ESPRESSO: Enhanced Sequential Processing for Reliable End-to-end Signal Synchronization and Observation
Our new ESPRESSO method gains significant performance improvements over DeepCoFFEA, achieving over 90% TPR when FPR is at most 10^-6. With Online Hard Triplet mining, ESPRESSO also trains and converges faster (~12 hours) than DeepCoFFEA.
This repository has the following features:
- Re-implementation of the DeepCoFFEA correlation method for Tor traffic flows using PyTorch.
- New Online Triplet mining strategies that can be used in place of Offline mining.
- New MLP-based correlation prediction that can be used in place of threshold-based window voting.
- New ESPRESSO transformer-based feature extraction network (FEN) that does not use pre-processed windows.
Furthermore, this repository's implemenation of DeepCoFFEA differs from the original in the following ways:
- This repository is written in PyTorch rather than Tensorflow.
- The training script applies a learning rate decay of x0.7 every 100 steps (configurable). The AdamW optimizer is used in-place of SGD. Note: the impact of optimizer was not meaningfully explored in this repo.
- The data split samples and split sizes likely differ from the splits used in the paper.
- A validation data split is used during training and is required for MLP-based and thresholding-based evaluations.
- The threshold-based evaluation script applies both local and global thresholds simultaneously. The global threshold used is derived using percentiles of the similarities scores of correlated samples in the validation set.
- The threshold-based evaluation script varies local, global, and voting thresholds to generate the ROC curve. Unproductive threshold combinations are dropped.

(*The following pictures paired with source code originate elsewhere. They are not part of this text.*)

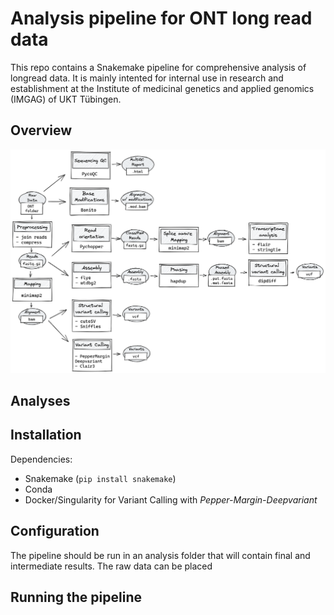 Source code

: # Analysis pipeline for ONT long read data

This repo contains a Snakemake pipeline for comprehensive analysis of longread data. It is mainly intented for internal use in research and establishment at the Institute of medicinal genetics and applied genomics (IMGAG) of UKT Tübingen.

## Overview
![Pipeline overview](doc/img/flowchart_full.png)

## Analyses


## Installation

Dependencies:
- Snakemake (`pip install snakemake`)
- Conda 
- Docker/Singularity for Variant Calling with _Pepper-Margin-Deepvariant_

## Configuration

The pipeline should be run in an analysis folder that will contain final and intermediate results. The raw data can be placed
### 

## Running the pipeline
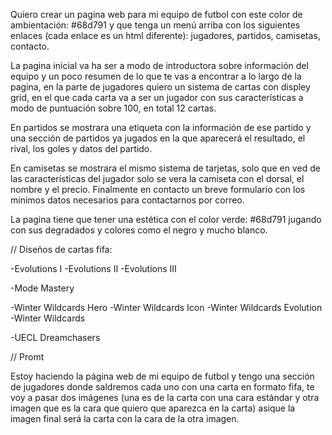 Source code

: Quiero crear un pagina web para mi equipo de futbol con este color de ambientación: #68d791 y que tenga un menú arriba con los siguientes enlaces (cada enlace es un html diferente): jugadores, partidos, camisetas, contacto. 

La pagina inicial va ha ser a modo de introductora sobre información del equipo y un poco resumen de lo que te vas a encontrar a lo largo de la pagina, en la parte de jugadores quiero un sistema de cartas con displey grid, en el que cada carta va a ser un jugador con sus características a modo de puntuación sobre 100, en total 12 cartas. 

En partidos se mostrara una etiqueta con la información de ese partido y una sección de partidos ya jugados en la que aparecerá el resultado, el rival, los goles y datos del partido. 

En camisetas se mostrara el mismo sistema de tarjetas, solo que en ved de las características del jugador solo se vera la camiseta con el dorsal, el nombre y el precio. 
Finalmente en contacto un breve formulario con los mínimos datos necesarios para contactarnos por correo. 

La pagina tiene que tener una estética con el color verde: #68d791 jugando con sus degradados y colores como el negro y mucho blanco.

// Diseños de cartas fifa:

-Evolutions I
-Evolutions II
-Evolutions III

-Mode Mastery

-Winter Wildcards Hero
-Winter Wildcards Icon
-Winter Wildcards Evolution
-Winter Wildcards

-UECL Dreamchasers

// Promt

Estoy haciendo la página web de mi equipo de futbol y tengo una sección de jugadores donde saldremos cada uno con una carta en formato fifa, te voy a pasar dos imágenes (una es de la carta con una cara estándar y otra imagen que es la cara que quiero que aparezca en la carta) asique la imagen final será la carta con la cara de la otra imagen. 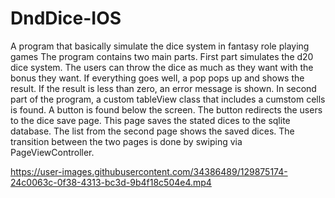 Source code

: # DndDice-IOS

A program that basically simulate the dice system in fantasy role playing games
The program contains two main parts. First part simulates the d20 dice system. The users can throw the dice as much as they want with the bonus they want. If everything goes well, a pop  pops up and shows the result. If the result is less than zero, an error message is shown. 
 In second part of the program, a custom tableView class that includes a cumstom cells  is found. A button is found below the screen. The button redirects the users to the dice save page. This page saves the stated dices to the sqlite database. The list from the second page shows the saved dices. The transition between the two pages is done by swiping via PageViewController.


https://user-images.githubusercontent.com/34386489/129875174-24c0063c-0f38-4313-bc3d-9b4f18c504e4.mp4

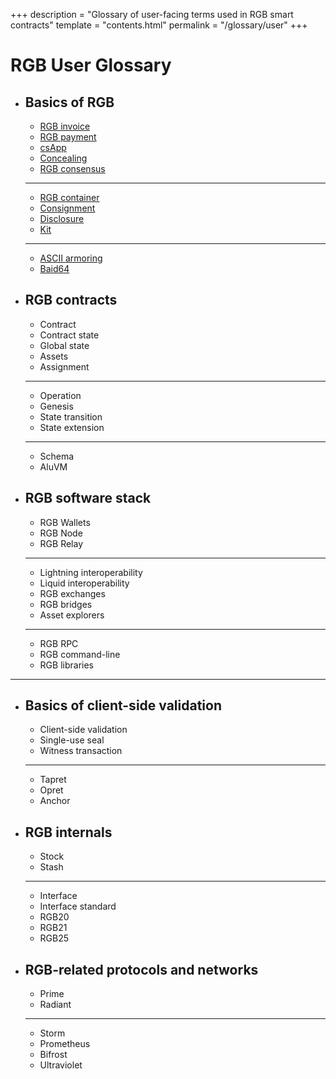 +++
description = "Glossary of user-facing terms used in RGB smart contracts"
template = "contents.html"
permalink = "/glossary/user"
+++

# RGB User Glossary

- ## Basics of RGB

  - [RGB invoice](rgb-invoice)
  - [RGB payment](rgb-payment)
  - [csApp](cs-app)
  - [Concealing](concealing)
  - [RGB consensus](rgb-consensus)

  ---

  - [RGB container](rgb-container)
  - [Consignment](consignment)
  - [Disclosure](disclosure)
  - [Kit](kit)

  ---

  - [ASCII armoring](ascii-armoring)
  - [Baid64](baid64)

- ## RGB contracts
  
  - Contract
  - Contract state
  - Global state
  - Assets
  - Assignment

  ---

  - Operation
  - Genesis
  - State transition
  - State extension

  ---

  - Schema
  - AluVM


- ## RGB software stack

  - RGB Wallets
  - RGB Node
  - RGB Relay

  ---

  - Lightning interoperability
  - Liquid interoperability
  - RGB exchanges
  - RGB bridges
  - Asset explorers

  ---

  - RGB RPC
  - RGB command-line
  - RGB libraries

---

- ## Basics of client-side validation

  - Client-side validation
  - Single-use seal
  - Witness transaction

  ---

  - Tapret
  - Opret
  - Anchor

- ## RGB internals

  - Stock
  - Stash

  ---

  - Interface
  - Interface standard
  - RGB20
  - RGB21
  - RGB25

- ## RGB-related protocols and networks

  - Prime
  - Radiant

  ---
  
  - Storm
  - Prometheus
  - Bifrost
  - Ultraviolet
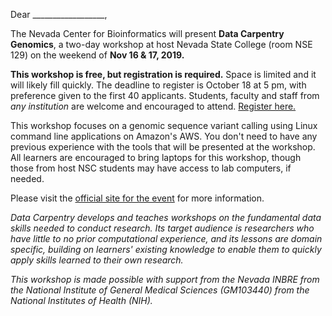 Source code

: Dear __________________,

The Nevada Center for Bioinformatics will present **Data Carpentry Genomics**, a two-day workshop at host Nevada State College (room NSE 129) on the weekend of **Nov 16 & 17, 2019.**

**This workshop is free, but registration is required.** Space is limited and it will likely fill quickly. The deadline to register is October 18 at 5 pm, with preference given to the first 40 applicants. Students, faculty and staff from _any institution_ are welcome and encouraged to attend. [Register here.](//unr.az1.qualtrics.com/jfe/form/SV_2acmSgFwTSeVnmd)

This workshop focuses on a genomic sequence variant calling using Linux command line applications on Amazon's AWS. You don't need to have any previous experience with the tools that will be presented at the workshop. All learners are encouraged to bring laptops for this workshop, though those from host NSC students may have access to lab computers, if needed.

Please visit the [official site for the event](https://rltillett.github.io/2019-11-16-southern-nv/) for more information.

_Data Carpentry develops and teaches workshops on the fundamental data skills needed to conduct research. Its target audience is researchers who have little to no prior computational experience, and its lessons are domain specific, building on learners' existing knowledge to enable them to quickly apply skills learned to their own research._

_This workshop is made possible with support from the Nevada INBRE from the National Institute of General Medical Sciences (GM103440) from the National Institutes of Health (NIH)._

- Train using the original DeepCoFFEA method and FEN
python src/train.py --loss_margin 0.1 \
--exp_config ./configs/exps/june.json \
--net_config ./configs/nets/dcf.json
- Train using the ESPRESSO method and FEN
python src/train.py --loss_margin 0.5 \
--exp_config ./configs/exps/june.json \
--net_config ./configs/nets/espresso.json \
--online --hard
- Generate window similarity matrix using a trained FEN
python src/calc-sims.py --dists_file ./exps/1/dists.pkl \
--ckpt ${path/to/ckptfile} \
--exp_config ./configs/exps/june.json
- Evaluate correlation efficacy using window voting and local thresholding
python src/benchmark-thr.py --dists_file ./exps/1/dists.pkl \
--results_file ./exps/1/res.pkl
- Evaluate correlation efficacy using MLP predictor
python src/benchmark-mlp.py --dists_file ./exps/1/dists.pkl \
--results_file ./exps/1/res.pkl
We have also provided an auto.sh
bash script template for automating the process of running experiments.